Where BU blades differ from BD plane blades is that the cutting angle is a combination of the bed and bevel angles. Since I use steep cutting angles on the BU smoothers and want to add a little camber, it is not appropriate to attempt to hollow or flat grind these at that angle. That is why I came up with a cambering strategy for BU blades in this article: http://www.inthewoodshop.com/WoodworkTechniques/TheSecretToCamberinBUPlaneBlades.html. I fought against using a honing guide for a long while, but eventually just accepted that BU planes must be done this way. While the bevel angle is relatively unimportant on a BD plane blade, the accuracy of it is all important on a BU plane blade. This is what turns so many older woodworkers off BU planes. However their performance is just so good that I will put up with the extra rigour of a guide.
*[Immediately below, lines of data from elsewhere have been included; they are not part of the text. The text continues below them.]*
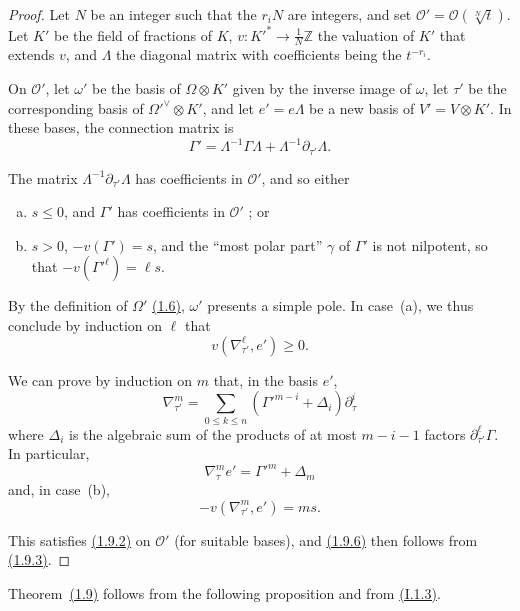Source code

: \documentclass{report}
\renewcommand{\cal}[1]{{\mathcal{#1}}}
\newcommand{\ZZ}{\mathbb{Z}}
\renewcommand{\geq}{\geqslant}
\renewcommand{\leq}{\leqslant}
\newcommand{\oldpage}[1]{\marginpar{\footnotesize$\Big\vert$ \textit{p.~#1}}}
\begin{document}
\begin{proof}
  Let $N$ be an integer such that the $r_iN$ are integers, and set $\cal{O}'=\cal{O}(\sqrt[N]{t})$.
  Let $K'$ be the field of fractions of $K$, $v\colon {K'}^*\to\frac1N\ZZ$ the valuation of $K'$ that extends $v$,
\oldpage{48}
  and $\Lambda$ the diagonal matrix with coefficients being the $t^{-r_i}$.

  On $\cal{O}'$, let $\omega'$ be the basis of $\Omega\otimes K'$ given by the inverse image of $\omega$, let $\tau'$ be the corresponding basis of ${\Omega'}^\vee\otimes K'$, and let $e'=e\Lambda$ be a new basis of $V'=V\otimes K'$.
  In these bases, the connection matrix is
  \[
    \Gamma' = \Lambda^{-1}\Gamma\Lambda + \Lambda^{-1}\partial_{\tau'}\Lambda.
  \]

  The matrix $\Lambda^{-1}\partial_{\tau'}\Lambda$ has coefficients in $\cal{O}'$, and so either
  \begin{enumerate}[(a)]
    \item $s\leq0$, and $\Gamma'$ has coefficients in $\cal{O}'$ ; or
    \item $s>0$, $-v(\Gamma')=s$, and the ``most polar part'' $\gamma$ of $\Gamma'$ is not nilpotent, so that $-v({\Gamma'}^\ell)=\ell s$.
  \end{enumerate}

  By the definition of $\Omega'$ \hyperref[II.1.6]{(1.6)}, $\omega'$ presents a simple pole.
  In case~(a), we thus conclude by induction on $\ell$ that
  \[
    v(\nabla_{\tau'}^\ell,e') \geq 0.
  \]

  We can prove by induction on $m$ that, in the basis $e'$,
  \[
    \nabla_{\tau'}^m = \sum_{0\leq k\leq n}({\Gamma'}^{m-i}+\Delta_i)\partial_\tau^i
  \]
  where $\Delta_i$ is the algebraic sum of the products of at most $m-i-1$ factors $\partial_{\tau'}^\ell\Gamma$.
  In particular,
  \[
    \nabla_\tau^m e' = {\Gamma'}^m+\Delta_m
  \]
  and, in case~(b),
  \[
    -v(\nabla_{\tau'}^m,e') = ms.
  \]

  This satisfies \hyperref[II.1.9.2]{(1.9.2)} on $\cal{O}'$ (for suitable bases), and \hyperref[II.1.9.6]{(1.9.6)} then follows from \hyperref[II.1.9.3]{(1.9.3)}.
\end{proof}

Theorem~\hyperref[II.1.9]{(1.9)} follows from the following proposition and from \hyperref[I.1.3]{(I.1.3)}.
\end{document}

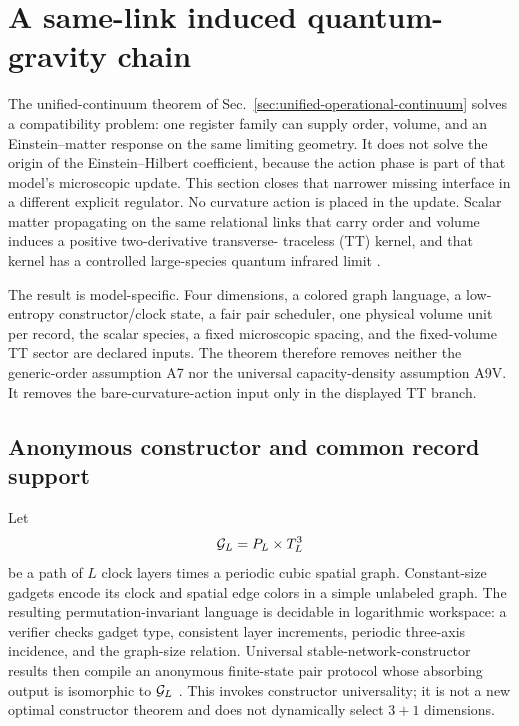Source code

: \section{A same-link induced quantum-gravity chain}
\label{sec:same-link-induced-gravity}

The unified-continuum theorem of
Sec.~\ref{sec:unified-operational-continuum} solves a compatibility problem:
one register family can supply order, volume, and an Einstein--matter
response on the same limiting geometry.  It does not solve the origin of the
Einstein--Hilbert coefficient, because the action phase is part of that
model's microscopic update.  This section closes that narrower missing
interface in a different explicit regulator.  No curvature action is placed
in the update.  Scalar matter propagating on the same relational links that
carry order and volume induces a positive two-derivative transverse-
traceless (TT) kernel, and that kernel has a controlled large-species quantum
infrared limit \cite{XuSameLinkInduced2026}.

The result is model-specific.  Four dimensions, a colored graph language, a
low-entropy constructor/clock state, a fair pair scheduler, one physical
volume unit per record, the scalar species, a fixed microscopic spacing, and
the fixed-volume TT sector are declared inputs.  The theorem therefore
removes neither the generic-order assumption A7 nor the universal
capacity-density assumption A9V.  It removes the bare-curvature-action input
only in the displayed TT branch.

\subsection{Anonymous constructor and common record support}

Let
\begin{equation}
 {\cal G}_L=P_L\times T_L^3
 \label{eq:same-link-language}
\end{equation}
be a path of \(L\) clock layers times a periodic cubic spatial graph.
Constant-size gadgets encode its clock and spatial edge colors in a simple
unlabeled graph.  The resulting permutation-invariant language is decidable
in logarithmic workspace: a verifier checks gadget type, consistent layer
increments, periodic three-axis incidence, and the graph-size relation.
Universal stable-network-constructor results then compile an anonymous
finite-state pair protocol whose absorbing output is isomorphic to
\({\cal G}_L\) \cite{MichailSpirakis2016}.  This invokes constructor
universality; it is not a new optimal constructor theorem and does not
dynamically select \(3+1\) dimensions.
The problem with using a secondary/microbevel on the BU blade is that it restricts stropping for edge maintenance. Since you cannot get away without using a microbevel, stropping can only take place on the back of the blade. So – full circle – you cannot use the Ruler Trick as it would prevent stropping. Of course, ignore all the above if you do not plan to strop. My sharpening system is built around stropping.
The act of stropping the back of the BU blade is what removes the wear bevel. I simply do not allow it to get to the point where it might intrude (I empasize “might” since there are many BU plane users who do not experience in practice what is stated in theory).